That was quite a lot of code, so I don't think I'll cover all of it, but lets start from the top:

• Add from __future__ import division – Just to make sure that your integer divisions doesn't produce a float here and there
• Comments are supposed to be """docstrings""" – You have seemingly good comments, but they should be docstrings on the first line after the function definitions instead of hash-comments in front
• Use list comprehension instead of map for trim_lines – List comprehension tends to be easier to read and maintain. Read accepted answer on Python List Comprehension vs. Map, and see code suggestion below:

def trim_lines2(texts):
"Remove leading and trailing whitespace from all lines."

return [text.strip() for text in texts]

• _In arrayprint(): Simplify print calls, if possible – Even though only one line, it is really hard to read. Here are two variants, where I think I prefer the last one:

def arrayprint_v3(array, width):
row_length = len(array[0])
col_format = '{{:>{}}}'.format(width)
for row in array:
print((col_format*row_length).format(*row))

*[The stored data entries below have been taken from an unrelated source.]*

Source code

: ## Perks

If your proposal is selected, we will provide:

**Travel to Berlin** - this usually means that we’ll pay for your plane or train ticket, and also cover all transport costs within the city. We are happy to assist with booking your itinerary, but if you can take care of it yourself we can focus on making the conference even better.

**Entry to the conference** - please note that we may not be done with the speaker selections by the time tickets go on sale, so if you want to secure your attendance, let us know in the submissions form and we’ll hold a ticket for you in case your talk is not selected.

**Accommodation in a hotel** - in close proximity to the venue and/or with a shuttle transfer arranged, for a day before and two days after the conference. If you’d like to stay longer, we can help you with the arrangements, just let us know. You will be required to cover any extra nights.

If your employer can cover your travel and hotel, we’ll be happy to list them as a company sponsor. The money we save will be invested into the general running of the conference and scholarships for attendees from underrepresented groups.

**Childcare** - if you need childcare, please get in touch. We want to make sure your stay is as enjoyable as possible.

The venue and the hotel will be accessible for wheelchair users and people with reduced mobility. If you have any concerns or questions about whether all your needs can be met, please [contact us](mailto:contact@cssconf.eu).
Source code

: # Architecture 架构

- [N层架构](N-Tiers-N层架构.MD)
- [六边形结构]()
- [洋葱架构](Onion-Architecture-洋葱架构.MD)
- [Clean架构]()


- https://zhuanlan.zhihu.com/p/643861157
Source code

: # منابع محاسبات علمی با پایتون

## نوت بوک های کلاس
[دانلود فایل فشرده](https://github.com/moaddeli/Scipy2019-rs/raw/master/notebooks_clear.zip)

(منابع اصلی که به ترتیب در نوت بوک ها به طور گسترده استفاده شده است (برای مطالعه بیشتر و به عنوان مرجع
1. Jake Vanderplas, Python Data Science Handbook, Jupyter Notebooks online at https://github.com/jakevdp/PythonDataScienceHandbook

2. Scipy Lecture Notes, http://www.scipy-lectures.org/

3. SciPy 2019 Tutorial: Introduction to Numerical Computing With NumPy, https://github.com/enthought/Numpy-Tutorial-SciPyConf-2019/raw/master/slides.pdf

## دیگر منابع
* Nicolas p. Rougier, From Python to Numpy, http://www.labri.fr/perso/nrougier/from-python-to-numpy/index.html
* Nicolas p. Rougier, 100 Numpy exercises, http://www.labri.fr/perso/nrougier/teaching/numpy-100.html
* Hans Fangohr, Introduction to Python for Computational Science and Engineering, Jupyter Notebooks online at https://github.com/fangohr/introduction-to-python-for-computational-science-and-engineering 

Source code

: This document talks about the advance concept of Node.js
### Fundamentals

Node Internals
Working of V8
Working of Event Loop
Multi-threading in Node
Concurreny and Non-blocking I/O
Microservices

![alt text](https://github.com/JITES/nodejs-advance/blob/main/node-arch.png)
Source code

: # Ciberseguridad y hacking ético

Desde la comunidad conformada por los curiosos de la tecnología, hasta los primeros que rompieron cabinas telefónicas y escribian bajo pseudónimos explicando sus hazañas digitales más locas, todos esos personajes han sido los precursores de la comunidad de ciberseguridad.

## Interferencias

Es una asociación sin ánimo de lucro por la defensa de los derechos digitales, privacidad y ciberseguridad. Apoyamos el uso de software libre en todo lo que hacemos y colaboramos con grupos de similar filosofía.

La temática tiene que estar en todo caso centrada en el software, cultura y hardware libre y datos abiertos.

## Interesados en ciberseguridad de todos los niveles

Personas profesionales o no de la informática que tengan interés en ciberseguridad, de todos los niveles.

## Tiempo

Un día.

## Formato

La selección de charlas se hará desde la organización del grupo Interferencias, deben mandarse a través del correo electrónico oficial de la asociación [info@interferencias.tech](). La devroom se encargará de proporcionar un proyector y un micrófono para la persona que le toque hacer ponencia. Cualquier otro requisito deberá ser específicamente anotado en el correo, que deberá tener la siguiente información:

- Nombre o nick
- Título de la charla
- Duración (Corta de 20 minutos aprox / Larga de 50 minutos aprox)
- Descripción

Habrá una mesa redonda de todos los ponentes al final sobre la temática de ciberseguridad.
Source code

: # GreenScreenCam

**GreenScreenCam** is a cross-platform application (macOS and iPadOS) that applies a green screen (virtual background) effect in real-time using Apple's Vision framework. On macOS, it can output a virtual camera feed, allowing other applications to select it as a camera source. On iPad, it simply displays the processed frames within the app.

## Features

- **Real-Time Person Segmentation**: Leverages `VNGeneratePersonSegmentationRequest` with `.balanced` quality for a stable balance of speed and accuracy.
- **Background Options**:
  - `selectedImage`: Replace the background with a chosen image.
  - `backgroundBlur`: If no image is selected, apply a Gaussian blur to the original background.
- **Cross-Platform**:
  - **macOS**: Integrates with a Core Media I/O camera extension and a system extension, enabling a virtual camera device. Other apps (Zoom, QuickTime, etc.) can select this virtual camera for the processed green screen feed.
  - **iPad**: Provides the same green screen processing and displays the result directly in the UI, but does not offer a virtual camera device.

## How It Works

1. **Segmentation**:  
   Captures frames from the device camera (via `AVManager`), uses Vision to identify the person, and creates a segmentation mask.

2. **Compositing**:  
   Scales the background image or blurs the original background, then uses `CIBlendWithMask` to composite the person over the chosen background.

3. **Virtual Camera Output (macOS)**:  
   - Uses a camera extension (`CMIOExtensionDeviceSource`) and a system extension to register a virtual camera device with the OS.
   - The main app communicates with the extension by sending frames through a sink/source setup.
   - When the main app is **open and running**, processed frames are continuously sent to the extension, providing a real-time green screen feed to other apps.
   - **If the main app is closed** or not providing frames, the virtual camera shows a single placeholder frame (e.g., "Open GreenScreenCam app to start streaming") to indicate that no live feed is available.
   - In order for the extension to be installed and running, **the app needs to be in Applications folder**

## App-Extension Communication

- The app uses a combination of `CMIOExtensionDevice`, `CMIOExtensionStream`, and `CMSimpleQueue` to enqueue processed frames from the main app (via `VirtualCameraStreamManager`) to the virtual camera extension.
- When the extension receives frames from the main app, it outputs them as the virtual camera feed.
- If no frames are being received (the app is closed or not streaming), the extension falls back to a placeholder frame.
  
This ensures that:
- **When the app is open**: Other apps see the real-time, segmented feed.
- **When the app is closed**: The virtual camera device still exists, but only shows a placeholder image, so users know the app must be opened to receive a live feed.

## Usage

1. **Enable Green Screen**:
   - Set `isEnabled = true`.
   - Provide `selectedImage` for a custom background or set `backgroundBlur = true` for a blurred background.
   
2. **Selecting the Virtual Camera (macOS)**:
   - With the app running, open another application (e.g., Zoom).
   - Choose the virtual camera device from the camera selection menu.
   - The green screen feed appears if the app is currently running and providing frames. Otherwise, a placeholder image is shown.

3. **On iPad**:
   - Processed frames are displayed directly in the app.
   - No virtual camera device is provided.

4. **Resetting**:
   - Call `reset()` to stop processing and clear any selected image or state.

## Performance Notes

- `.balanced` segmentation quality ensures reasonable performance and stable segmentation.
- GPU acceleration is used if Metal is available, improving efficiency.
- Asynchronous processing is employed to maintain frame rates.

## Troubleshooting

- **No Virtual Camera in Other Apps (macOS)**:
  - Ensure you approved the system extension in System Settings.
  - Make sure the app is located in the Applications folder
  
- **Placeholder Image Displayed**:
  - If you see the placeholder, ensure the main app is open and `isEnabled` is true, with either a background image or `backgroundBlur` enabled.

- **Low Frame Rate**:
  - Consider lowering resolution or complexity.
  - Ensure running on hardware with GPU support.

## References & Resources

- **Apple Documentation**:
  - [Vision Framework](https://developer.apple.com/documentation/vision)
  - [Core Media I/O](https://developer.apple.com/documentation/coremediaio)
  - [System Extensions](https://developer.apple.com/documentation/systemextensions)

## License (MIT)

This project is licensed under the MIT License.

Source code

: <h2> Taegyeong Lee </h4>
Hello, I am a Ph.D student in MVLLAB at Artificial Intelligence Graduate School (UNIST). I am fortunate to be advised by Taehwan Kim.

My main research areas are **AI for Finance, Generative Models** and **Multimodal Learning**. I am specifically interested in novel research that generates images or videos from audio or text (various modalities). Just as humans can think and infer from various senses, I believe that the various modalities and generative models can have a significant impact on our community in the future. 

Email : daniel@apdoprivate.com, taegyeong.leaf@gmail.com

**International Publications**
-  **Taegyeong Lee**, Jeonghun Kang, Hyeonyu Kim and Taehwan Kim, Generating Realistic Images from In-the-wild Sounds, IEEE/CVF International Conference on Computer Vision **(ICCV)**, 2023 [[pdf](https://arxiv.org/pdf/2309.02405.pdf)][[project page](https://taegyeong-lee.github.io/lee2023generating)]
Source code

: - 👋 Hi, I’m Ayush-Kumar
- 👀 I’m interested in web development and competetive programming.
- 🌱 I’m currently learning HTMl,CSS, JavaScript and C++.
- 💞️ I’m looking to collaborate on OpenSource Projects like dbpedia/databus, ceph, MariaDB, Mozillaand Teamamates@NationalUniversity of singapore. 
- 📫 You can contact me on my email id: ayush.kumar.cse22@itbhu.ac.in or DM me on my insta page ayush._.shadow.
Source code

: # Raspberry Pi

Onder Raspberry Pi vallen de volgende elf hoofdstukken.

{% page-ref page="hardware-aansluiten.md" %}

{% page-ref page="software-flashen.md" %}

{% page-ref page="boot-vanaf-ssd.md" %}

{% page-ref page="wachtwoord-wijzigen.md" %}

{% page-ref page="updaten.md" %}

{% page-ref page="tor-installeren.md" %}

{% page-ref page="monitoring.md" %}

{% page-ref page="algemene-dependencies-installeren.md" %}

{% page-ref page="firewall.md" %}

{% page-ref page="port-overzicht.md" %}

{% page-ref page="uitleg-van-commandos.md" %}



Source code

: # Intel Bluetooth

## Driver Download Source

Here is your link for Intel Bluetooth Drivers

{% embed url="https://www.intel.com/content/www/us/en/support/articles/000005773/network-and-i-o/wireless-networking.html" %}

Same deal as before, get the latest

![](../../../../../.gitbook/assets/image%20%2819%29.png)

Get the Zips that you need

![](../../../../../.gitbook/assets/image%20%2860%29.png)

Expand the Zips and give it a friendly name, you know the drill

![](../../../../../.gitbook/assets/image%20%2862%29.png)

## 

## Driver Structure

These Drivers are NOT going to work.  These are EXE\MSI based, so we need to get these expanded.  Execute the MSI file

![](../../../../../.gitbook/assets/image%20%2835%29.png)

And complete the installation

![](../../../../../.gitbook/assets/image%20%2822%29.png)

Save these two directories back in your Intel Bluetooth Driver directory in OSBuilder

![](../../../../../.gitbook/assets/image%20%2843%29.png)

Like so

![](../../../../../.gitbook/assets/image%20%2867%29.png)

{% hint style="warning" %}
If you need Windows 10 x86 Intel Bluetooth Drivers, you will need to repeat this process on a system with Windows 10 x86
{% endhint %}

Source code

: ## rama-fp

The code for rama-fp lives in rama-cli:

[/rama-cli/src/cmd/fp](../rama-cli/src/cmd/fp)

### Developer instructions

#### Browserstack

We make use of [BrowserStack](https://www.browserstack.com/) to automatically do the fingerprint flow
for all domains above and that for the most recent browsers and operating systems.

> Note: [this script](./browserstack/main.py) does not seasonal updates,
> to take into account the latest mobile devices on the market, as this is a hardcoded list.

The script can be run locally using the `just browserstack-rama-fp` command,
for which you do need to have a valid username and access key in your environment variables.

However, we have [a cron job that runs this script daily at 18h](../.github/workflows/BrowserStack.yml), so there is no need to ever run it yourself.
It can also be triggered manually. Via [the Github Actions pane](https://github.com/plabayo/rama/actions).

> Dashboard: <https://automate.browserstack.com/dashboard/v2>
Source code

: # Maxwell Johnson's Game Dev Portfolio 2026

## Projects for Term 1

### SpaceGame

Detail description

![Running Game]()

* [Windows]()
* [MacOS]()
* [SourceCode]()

def arrayprint_v3(array, width):
row_length = len(array[0])

for row in array:
print ''.join('{0:>{1}}'.format(col, width) for col in row)

• Use with ... for reading files – See http://www.dotnetperls.com/file-python, which explains why it is better to use with ... instead of ordinary try...except when reading files

• What the duplicate in testall? – I'm not sure I understand what's happening in your testall as you seem to confuscate the original reduce(map(...)) with an extra lambda call?!? Can surely be more readable, and most likely a lot shorter... Shorter version all(map(predicate, list))
• Try out the divmod() function – Try the following on for size: div, mod = divmod(k-1, 3)
• Switch to a one-dimensional sudoku array, using index function – You have loads of double loops, and double indexing and inplace calculation to address a given sudoku field. This could be simplified greatly if you switch to a one-dimensional array, and having a function doing transforming from 2D to 1D. The logic is a little bit to confusing, so I might be wrong, but here is some code trying to illustrating simplifications which should be available:

# Replace
i = index / 3
j = index % 3
for k in xrange(0,3):
for l in xrange(0,3):
field[3*i+k][3*j+l] = combine(field[3*i+k][3*j+l],
newvals[3*k+l])
# with something like
for i in xrange(9):
field[index][i] = combine(field[index][i], newvals[i])

# optionally use some variatons over
i, j = divmod(index, 3)

def pos(x, y):
return 3*x + y

• You are overly fond of for i in xrange, followed by list indexing – Your code would look neater if either you used for row in rows, or even for i, row in enumerate(rows). Then you could access row directly, and if you need to cross reference you could use the i in the latter option. Also remember that xrange(0, 9) is the same as xrange(9)

• ... me is exhausted trying to get through the code ...

## Final note

Even though you have good variable names and function names, and some good vertical spacing (except not haveing two newlines before a function), your code is hard to read, and difficult to understand.

This in some part due to heavy use of lambdas and maps, combined with the complicated for loops. I do believe there is much room for improvement through simplifying list structures, and finding the more pythonic ways of doing things instead of repeating the habits of your older coding language.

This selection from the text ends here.